L’écart entre eux diminua rapidement. Bientôt, les agents ne furent plus qu’à un bras de Brian. Matthews tapa de la main dans son pied, le faisant durement chuter sur le sol. Il lui bondit dessus et l’empêcha de bouger. Il attrapa ses menottes et cercla les poignets de Brian.

Cinq minutes plus tard, celui-ci était assis à l’arrière de la voiture des policiers, direction le tribunal de Little Rock.

[1] Université située à Baltimore, Maryland.

[2] Massachusetts Institute of Technology (Institut de technologie du Massachusetts).
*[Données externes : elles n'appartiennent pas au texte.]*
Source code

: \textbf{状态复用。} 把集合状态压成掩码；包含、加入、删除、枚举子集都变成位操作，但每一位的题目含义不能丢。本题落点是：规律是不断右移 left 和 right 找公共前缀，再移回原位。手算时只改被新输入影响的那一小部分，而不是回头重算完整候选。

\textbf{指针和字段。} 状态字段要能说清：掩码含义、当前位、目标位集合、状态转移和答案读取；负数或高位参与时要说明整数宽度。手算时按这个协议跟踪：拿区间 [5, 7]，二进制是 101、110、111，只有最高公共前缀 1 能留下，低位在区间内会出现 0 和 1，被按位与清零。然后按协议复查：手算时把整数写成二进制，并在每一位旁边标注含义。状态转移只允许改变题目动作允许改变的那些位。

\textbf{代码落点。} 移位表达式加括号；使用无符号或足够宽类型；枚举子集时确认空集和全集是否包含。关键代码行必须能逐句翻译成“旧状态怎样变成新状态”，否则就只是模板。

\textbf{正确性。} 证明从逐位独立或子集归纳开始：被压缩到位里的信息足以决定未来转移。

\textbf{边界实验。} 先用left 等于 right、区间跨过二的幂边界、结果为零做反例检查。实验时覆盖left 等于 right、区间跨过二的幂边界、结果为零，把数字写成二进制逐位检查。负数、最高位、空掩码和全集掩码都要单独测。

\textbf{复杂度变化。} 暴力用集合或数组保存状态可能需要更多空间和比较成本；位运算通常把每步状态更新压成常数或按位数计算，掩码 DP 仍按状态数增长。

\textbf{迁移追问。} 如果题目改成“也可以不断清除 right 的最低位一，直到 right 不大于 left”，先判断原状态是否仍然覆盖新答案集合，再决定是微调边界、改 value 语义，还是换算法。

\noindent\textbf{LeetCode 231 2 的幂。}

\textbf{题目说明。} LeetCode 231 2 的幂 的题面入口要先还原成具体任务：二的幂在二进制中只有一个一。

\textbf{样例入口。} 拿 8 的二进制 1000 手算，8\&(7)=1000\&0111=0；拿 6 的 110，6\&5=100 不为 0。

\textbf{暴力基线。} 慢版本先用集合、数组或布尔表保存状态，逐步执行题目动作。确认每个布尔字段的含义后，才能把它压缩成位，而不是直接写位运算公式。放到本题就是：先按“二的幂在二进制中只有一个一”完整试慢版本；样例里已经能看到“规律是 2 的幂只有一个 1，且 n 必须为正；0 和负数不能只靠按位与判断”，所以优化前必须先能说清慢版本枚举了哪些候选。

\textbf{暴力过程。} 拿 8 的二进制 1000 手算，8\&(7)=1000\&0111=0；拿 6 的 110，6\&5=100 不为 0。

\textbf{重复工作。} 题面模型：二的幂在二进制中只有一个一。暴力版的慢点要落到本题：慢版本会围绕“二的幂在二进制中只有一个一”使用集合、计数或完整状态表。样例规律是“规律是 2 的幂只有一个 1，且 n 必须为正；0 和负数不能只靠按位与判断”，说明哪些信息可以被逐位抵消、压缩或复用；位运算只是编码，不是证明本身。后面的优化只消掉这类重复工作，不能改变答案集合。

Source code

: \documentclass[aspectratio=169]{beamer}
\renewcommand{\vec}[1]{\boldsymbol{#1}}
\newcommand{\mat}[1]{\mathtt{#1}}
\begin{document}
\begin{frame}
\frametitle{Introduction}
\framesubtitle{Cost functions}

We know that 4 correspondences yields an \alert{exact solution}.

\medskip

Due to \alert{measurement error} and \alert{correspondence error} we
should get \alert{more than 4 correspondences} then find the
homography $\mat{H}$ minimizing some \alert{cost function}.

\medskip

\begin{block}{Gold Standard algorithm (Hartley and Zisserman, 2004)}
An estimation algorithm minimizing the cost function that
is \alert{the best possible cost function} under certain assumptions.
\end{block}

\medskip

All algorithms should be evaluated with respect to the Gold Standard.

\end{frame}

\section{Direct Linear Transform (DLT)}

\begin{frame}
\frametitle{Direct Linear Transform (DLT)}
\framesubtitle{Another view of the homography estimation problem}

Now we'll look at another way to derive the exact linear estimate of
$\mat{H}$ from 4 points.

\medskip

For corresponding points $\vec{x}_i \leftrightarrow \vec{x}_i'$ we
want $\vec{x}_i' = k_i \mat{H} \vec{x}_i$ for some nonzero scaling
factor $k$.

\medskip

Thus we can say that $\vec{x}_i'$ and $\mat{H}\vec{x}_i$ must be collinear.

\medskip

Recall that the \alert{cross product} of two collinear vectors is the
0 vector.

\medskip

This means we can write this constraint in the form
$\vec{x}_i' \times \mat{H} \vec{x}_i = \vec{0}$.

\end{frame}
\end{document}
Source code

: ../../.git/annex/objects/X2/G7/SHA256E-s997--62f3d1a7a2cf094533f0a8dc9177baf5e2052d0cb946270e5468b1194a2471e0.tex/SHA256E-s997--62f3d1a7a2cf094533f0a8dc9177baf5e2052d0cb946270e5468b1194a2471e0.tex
Célèbre institut de recherche et université spécialisée dans les domaines de la science et de la technologie, implantée à Cambridge, Massachusetts.

[3] Jeu télévisé japonais dans lequel les participants doivent franchir quatre épreuves physiques où la difficulté s’accroît.

[4] Les fake news consistent à véhiculer de fausses informations via les médias traditionnels ou les médias sociaux avec l’intention d’induire en erreur afin d’en tirer un avantage financier ou politique.